(Records contained in a dataset)
++++++++++

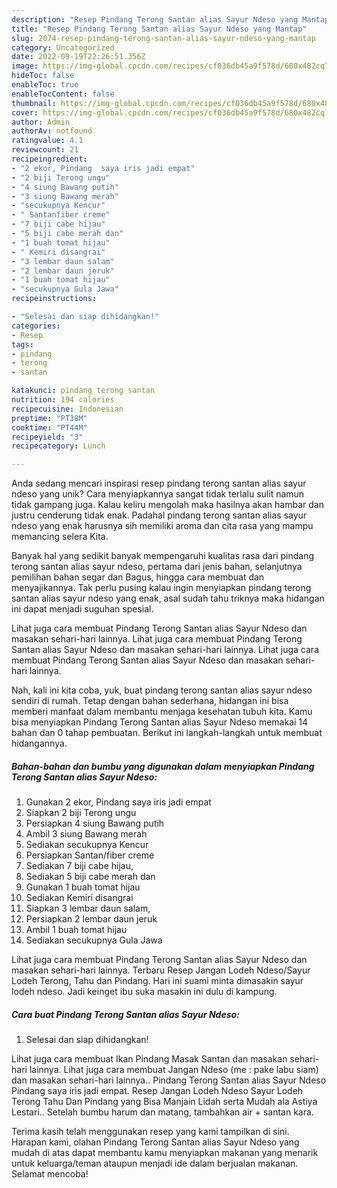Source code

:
 ```yaml
---
description: "Resep Pindang Terong Santan alias Sayur Ndeso yang Mantap"
title: "Resep Pindang Terong Santan alias Sayur Ndeso yang Mantap"
slug: 2074-resep-pindang-terong-santan-alias-sayur-ndeso-yang-mantap
category: Uncategorized
date: 2022-09-19T22:26:51.356Z
image: https://img-global.cpcdn.com/recipes/cf036db45a9f578d/680x482cq70/pindang-terong-santan-alias-sayur-ndeso-foto-resep-utama.jpg
hideToc: false
enableToc: true
enableTocContent: false
thumbnail: https://img-global.cpcdn.com/recipes/cf036db45a9f578d/680x482cq70/pindang-terong-santan-alias-sayur-ndeso-foto-resep-utama.jpg
cover: https://img-global.cpcdn.com/recipes/cf036db45a9f578d/680x482cq70/pindang-terong-santan-alias-sayur-ndeso-foto-resep-utama.jpg
author: Admin
authorAv: notfound
ratingvalue: 4.1
reviewcount: 21
recipeingredient:
- "2 ekor, Pindang  saya iris jadi empat"
- "2 biji Terong ungu"
- "4 siung Bawang putih"
- "3 siung Bawang merah"
- "secukupnya Kencur"
- " Santanfiber creme"
- "7 biji cabe hijau"
- "5 biji cabe merah dan"
- "1 buah tomat hijau"
- " Kemiri disangrai"
- "3 lembar daun salam"
- "2 lembar daun jeruk"
- "1 buah tomat hijau"
- "secukupnya Gula Jawa"
recipeinstructions:

- "Selesai dan siap dihidangkan!"
categories:
- Resep
tags:
- pindang
- terong
- santan

katakunci: pindang terong santan 
nutrition: 194 calories
recipecuisine: Indonesian
preptime: "PT38M"
cooktime: "PT44M"
recipeyield: "3"
recipecategory: Lunch

---
```





Anda sedang mencari inspirasi resep pindang terong santan alias sayur ndeso yang unik? Cara menyiapkannya sangat tidak terlalu sulit namun tidak gampang juga. Kalau keliru mengolah maka hasilnya akan hambar dan justru cenderung tidak enak. Padahal pindang terong santan alias sayur ndeso yang enak harusnya sih memiliki aroma dan cita rasa yang mampu memancing selera Kita.





Banyak hal yang sedikit banyak mempengaruhi kualitas rasa dari pindang terong santan alias sayur ndeso, pertama dari jenis bahan, selanjutnya pemilihan bahan segar dan Bagus, hingga cara membuat dan menyajikannya. Tak perlu pusing kalau ingin menyiapkan pindang terong santan alias sayur ndeso yang enak,      asal sudah tahu triknya maka hidangan ini dapat menjadi suguhan spesial.














Lihat juga cara membuat Pindang Terong Santan alias Sayur Ndeso dan masakan sehari-hari lainnya. Lihat juga cara membuat Pindang Terong Santan alias Sayur Ndeso dan masakan sehari-hari lainnya. Lihat juga cara membuat Pindang Terong Santan alias Sayur Ndeso dan masakan sehari-hari lainnya.






Nah, kali ini kita coba, yuk, buat pindang terong santan alias sayur ndeso sendiri di rumah. Tetap dengan bahan sederhana, hidangan ini bisa memberi manfaat dalam membantu menjaga kesehatan tubuh kita. Kamu bisa menyiapkan Pindang Terong Santan alias Sayur Ndeso memakai 14 bahan dan 0 tahap pembuatan. Berikut ini langkah-langkah untuk membuat hidangannya.

<!--inarticleads1-->

##### Bahan-bahan dan bumbu yang digunakan dalam menyiapkan Pindang Terong Santan alias Sayur Ndeso:

1. Gunakan 2 ekor, Pindang  saya iris jadi empat
1. Siapkan 2 biji Terong ungu
1. Persiapkan 4 siung Bawang putih
1. Ambil 3 siung Bawang merah
1. Sediakan secukupnya Kencur
1. Persiapkan  Santan/fiber creme
1. Sediakan 7 biji cabe hijau,
1. Sediakan 5 biji cabe merah dan
1. Gunakan 1 buah tomat hijau
1. Sediakan  Kemiri disangrai
1. Siapkan 3 lembar daun salam,
1. Persiapkan 2 lembar daun jeruk
1. Ambil 1 buah tomat hijau
1. Sediakan secukupnya Gula Jawa


Lihat juga cara membuat Pindang Terong Santan alias Sayur Ndeso dan masakan sehari-hari lainnya. Terbaru Resep Jangan Lodeh Ndeso/Sayur Lodeh Terong, Tahu dan Pindang. Hari ini suami minta dimasakin sayur lodeh ndeso. Jadi keinget ibu suka masakin ini dulu di kampung. 

<!--inarticleads2-->

##### Cara buat Pindang Terong Santan alias Sayur Ndeso:


1. Selesai dan siap dihidangkan!

Lihat juga cara membuat Ikan Pindang Masak Santan dan masakan sehari-hari lainnya. Lihat juga cara membuat Jangan Ndeso (me : pake labu siam) dan masakan sehari-hari lainnya.. Pindang Terong Santan alias Sayur Ndeso Pindang saya iris jadi empat. Resep Jangan Lodeh Ndeso Sayur Lodeh Terong Tahu Dan Pindang yang Bisa Manjain Lidah serta Mudah ala Astiya Lestari.. Setelah bumbu harum dan matang, tambahkan air + santan kara. 

Terima kasih telah menggunakan resep yang kami tampilkan di sini. Harapan kami, olahan Pindang Terong Santan alias Sayur Ndeso yang mudah di atas dapat membantu kamu menyiapkan makanan yang menarik untuk keluarga/teman ataupun menjadi ide dalam berjualan makanan. Selamat mencoba!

++++++++++

How to complete this task
Starting with the first line of the data above, write out each line exactly up to and including the line that holds "Anda sedang mencari". Pictures stay out.

Solution for this problem
Source code

:
 ```yaml
---
description: "Resep Pindang Terong Santan alias Sayur Ndeso yang Mantap"
title: "Resep Pindang Terong Santan alias Sayur Ndeso yang Mantap"
slug: 2074-resep-pindang-terong-santan-alias-sayur-ndeso-yang-mantap
category: Uncategorized
date: 2022-09-19T22:26:51.356Z
image: https://img-global.cpcdn.com/recipes/cf036db45a9f578d/680x482cq70/pindang-terong-santan-alias-sayur-ndeso-foto-resep-utama.jpg
hideToc: false
enableToc: true
enableTocContent: false
thumbnail: https://img-global.cpcdn.com/recipes/cf036db45a9f578d/680x482cq70/pindang-terong-santan-alias-sayur-ndeso-foto-resep-utama.jpg
cover: https://img-global.cpcdn.com/recipes/cf036db45a9f578d/680x482cq70/pindang-terong-santan-alias-sayur-ndeso-foto-resep-utama.jpg
author: Admin
authorAv: notfound
ratingvalue: 4.1
reviewcount: 21
recipeingredient:
- "2 ekor, Pindang  saya iris jadi empat"
- "2 biji Terong ungu"
- "4 siung Bawang putih"
- "3 siung Bawang merah"
- "secukupnya Kencur"
- " Santanfiber creme"
- "7 biji cabe hijau"
- "5 biji cabe merah dan"
- "1 buah tomat hijau"
- " Kemiri disangrai"
- "3 lembar daun salam"
- "2 lembar daun jeruk"
- "1 buah tomat hijau"
- "secukupnya Gula Jawa"
recipeinstructions:

- "Selesai dan siap dihidangkan!"
categories:
- Resep
tags:
- pindang
- terong
- santan

katakunci: pindang terong santan 
nutrition: 194 calories
recipecuisine: Indonesian
preptime: "PT38M"
cooktime: "PT44M"
recipeyield: "3"
recipecategory: Lunch

---
```





Anda sedang mencari inspirasi resep pindang terong santan alias sayur ndeso yang unik? Cara menyiapkannya sangat tidak terlalu sulit namun tidak gampang juga. Kalau keliru mengolah maka hasilnya akan hambar dan justru cenderung tidak enak. Padahal pindang terong santan alias sayur ndeso yang enak harusnya sih memiliki aroma dan cita rasa yang mampu memancing selera Kita.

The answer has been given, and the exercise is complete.